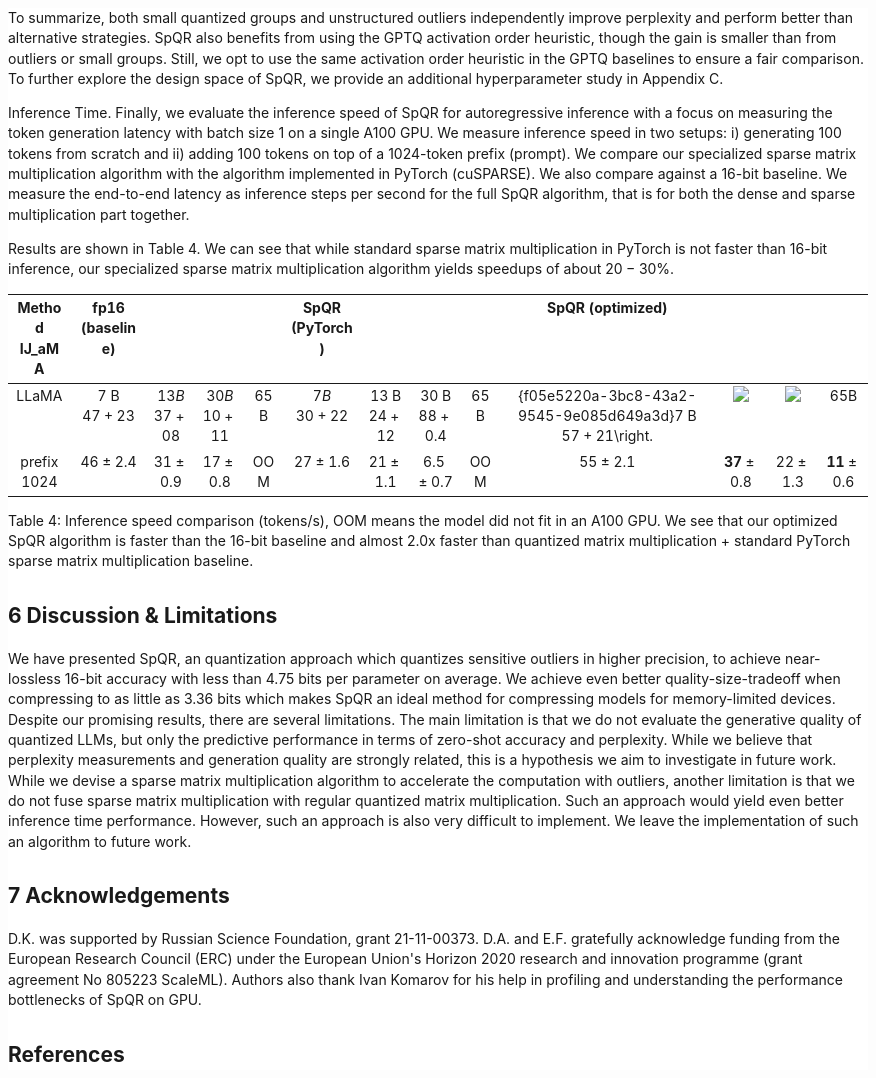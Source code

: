 To summarize, both small quantized groups and unstructured outliers independently improve perplexity and perform better than alternative strategies. SpQR also benefits from using the GPTQ activation order heuristic, though the gain is smaller than from outliers or small groups. Still, we opt to use the same activation order heuristic in the GPTQ baselines to ensure a fair comparison. To further explore the design space of $\mathrm{SpQR}$, we provide an additional hyperparameter study in Appendix C.

Inference Time. Finally, we evaluate the inference speed of $\mathrm{SpQR}$ for autoregressive inference with a focus on measuring the token generation latency with batch size 1 on a single A100 GPU. We measure inference speed in two setups: i) generating 100 tokens from scratch and ii) adding 100 tokens on top of a 1024-token prefix (prompt). We compare our specialized sparse matrix multiplication algorithm with the algorithm implemented in PyTorch (cuSPARSE). We also compare against a 16-bit baseline. We measure the end-to-end latency as inference steps per second for the full $\mathrm{SpQR}$ algorithm, that is for both the dense and sparse multiplication part together.

Results are shown in Table 4. We can see that while standard sparse matrix multiplication in PyTorch is not faster than 16-bit inference, our specialized sparse matrix multiplication algorithm yields speedups of about $20-30 \%$.

| Method <br> IJ_aMA | fp16 (baseline) |  |  |  | SpQR (PyTorch) |  |  |  | SpQR (optimized) |  |  |  |
| :---: | :---: | :---: | :---: | :---: | :---: | :---: | :---: | :---: | :---: | :---: | :---: | :---: |
| LLaMA | $7 \mathrm{~B}$ <br> $47+23$ | $13 B$ <br> $37+08$ | $30 B$ <br> $10+11$ | 65B | $7 B$ <br> $30+22$ | $13 \mathrm{~B}$ <br> $24+12$ | $30 \mathrm{~B}$ <br> $88+0.4$ | 65B | {f05e5220a-3bc8-43a2-9545-9e085d649a3d}$7 \mathrm{~B}$ <br> $57+21$\right. | ![](https://cdn.mathpix.com/cropped/2024_06_04_a6d82b51079fde65d04fg-11.jpg?height=52&width=107&top_left_y=269&top_left_x=1425) | ![](https://cdn.mathpix.com/cropped/2024_06_04_a6d82b51079fde65d04fg-11.jpg?height=52&width=114&top_left_y=269&top_left_x=1528) | 65B |
| prefix 1024 | $46 \pm 2.4$ | $31 \pm 0.9$ | $17 \pm 0.8$ | OOM | $27 \pm 1.6$ | $21 \pm 1.1$ | $6.5 \pm 0.7$ | OOM | $55 \pm 2.1$ | $\mathbf{3 7} \pm 0.8$ | $22 \pm 1.3$ | $\mathbf{1 1} \pm 0.6$ |

Table 4: Inference speed comparison (tokens/s), OOM means the model did not fit in an A100 GPU. We see that our optimized $\mathrm{SpQR}$ algorithm is faster than the 16-bit baseline and almost $2.0 \mathrm{x}$ faster than quantized matrix multiplication + standard PyTorch sparse matrix multiplication baseline.

## 6 Discussion \& Limitations

We have presented $\mathrm{SpQR}$, an quantization approach which quantizes sensitive outliers in higher precision, to achieve near-lossless 16-bit accuracy with less than 4.75 bits per parameter on average. We achieve even better quality-size-tradeoff when compressing to as little as 3.36 bits which makes $\mathrm{SpQR}$ an ideal method for compressing models for memory-limited devices. Despite our promising results, there are several limitations. The main limitation is that we do not evaluate the generative quality of quantized LLMs, but only the predictive performance in terms of zero-shot accuracy and perplexity. While we believe that perplexity measurements and generation quality are strongly related, this is a hypothesis we aim to investigate in future work. While we devise a sparse matrix multiplication algorithm to accelerate the computation with outliers, another limitation is that we do not fuse sparse matrix multiplication with regular quantized matrix multiplication. Such an approach would yield even better inference time performance. However, such an approach is also very difficult to implement. We leave the implementation of such an algorithm to future work.

## 7 Acknowledgements

D.K. was supported by Russian Science Foundation, grant 21-11-00373. D.A. and E.F. gratefully acknowledge funding from the European Research Council (ERC) under the European Union's Horizon 2020 research and innovation programme (grant agreement No 805223 ScaleML). Authors also thank Ivan Komarov for his help in profiling and understanding the performance bottlenecks of $\mathrm{SpQR}$ on GPU.

## References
....................
• _What you are asked to do_
A precise copy of each record, with the images removed, should be output.

• _Task result_
Source code

: To summarize, both small quantized groups and unstructured outliers independently improve perplexity and perform better than alternative strategies. SpQR also benefits from using the GPTQ activation order heuristic, though the gain is smaller than from outliers or small groups. Still, we opt to use the same activation order heuristic in the GPTQ baselines to ensure a fair comparison. To further explore the design space of $\mathrm{SpQR}$, we provide an additional hyperparameter study in Appendix C.

Inference Time. Finally, we evaluate the inference speed of $\mathrm{SpQR}$ for autoregressive inference with a focus on measuring the token generation latency with batch size 1 on a single A100 GPU. We measure inference speed in two setups: i) generating 100 tokens from scratch and ii) adding 100 tokens on top of a 1024-token prefix (prompt). We compare our specialized sparse matrix multiplication algorithm with the algorithm implemented in PyTorch (cuSPARSE). We also compare against a 16-bit baseline. We measure the end-to-end latency as inference steps per second for the full $\mathrm{SpQR}$ algorithm, that is for both the dense and sparse multiplication part together.

Results are shown in Table 4. We can see that while standard sparse matrix multiplication in PyTorch is not faster than 16-bit inference, our specialized sparse matrix multiplication algorithm yields speedups of about $20-30 \%$.

| Method <br> IJ_aMA | fp16 (baseline) |  |  |  | SpQR (PyTorch) |  |  |  | SpQR (optimized) |  |  |  |
| :---: | :---: | :---: | :---: | :---: | :---: | :---: | :---: | :---: | :---: | :---: | :---: | :---: |
| LLaMA | $7 \mathrm{~B}$ <br> $47+23$ | $13 B$ <br> $37+08$ | $30 B$ <br> $10+11$ | 65B | $7 B$ <br> $30+22$ | $13 \mathrm{~B}$ <br> $24+12$ | $30 \mathrm{~B}$ <br> $88+0.4$ | 65B | {f05e5220a-3bc8-43a2-9545-9e085d649a3d}$7 \mathrm{~B}$ <br> $57+21$\right. | ![](https://cdn.mathpix.com/cropped/2024_06_04_a6d82b51079fde65d04fg-11.jpg?height=52&width=107&top_left_y=269&top_left_x=1425) | ![](https://cdn.mathpix.com/cropped/2024_06_04_a6d82b51079fde65d04fg-11.jpg?height=52&width=114&top_left_y=269&top_left_x=1528) | 65B |
| prefix 1024 | $46 \pm 2.4$ | $31 \pm 0.9$ | $17 \pm 0.8$ | OOM | $27 \pm 1.6$ | $21 \pm 1.1$ | $6.5 \pm 0.7$ | OOM | $55 \pm 2.1$ | $\mathbf{3 7} \pm 0.8$ | $22 \pm 1.3$ | $\mathbf{1 1} \pm 0.6$ |

Table 4: Inference speed comparison (tokens/s), OOM means the model did not fit in an A100 GPU. We see that our optimized $\mathrm{SpQR}$ algorithm is faster than the 16-bit baseline and almost $2.0 \mathrm{x}$ faster than quantized matrix multiplication + standard PyTorch sparse matrix multiplication baseline.

## 6 Discussion \& Limitations

We have presented $\mathrm{SpQR}$, an quantization approach which quantizes sensitive outliers in higher precision, to achieve near-lossless 16-bit accuracy with less than 4.75 bits per parameter on average. We achieve even better quality-size-tradeoff when compressing to as little as 3.36 bits which makes $\mathrm{SpQR}$ an ideal method for compressing models for memory-limited devices. Despite our promising results, there are several limitations. The main limitation is that we do not evaluate the generative quality of quantized LLMs, but only the predictive performance in terms of zero-shot accuracy and perplexity. While we believe that perplexity measurements and generation quality are strongly related, this is a hypothesis we aim to investigate in future work. While we devise a sparse matrix multiplication algorithm to accelerate the computation with outliers, another limitation is that we do not fuse sparse matrix multiplication with regular quantized matrix multiplication. Such an approach would yield even better inference time performance. However, such an approach is also very difficult to implement. We leave the implementation of such an algorithm to future work.

## 7 Acknowledgements

D.K. was supported by Russian Science Foundation, grant 21-11-00373. D.A. and E.F. gratefully acknowledge funding from the European Research Council (ERC) under the European Union's Horizon 2020 research and innovation programme (grant agreement No 805223 ScaleML). Authors also thank Ivan Komarov for his help in profiling and understanding the performance bottlenecks of $\mathrm{SpQR}$ on GPU.

## References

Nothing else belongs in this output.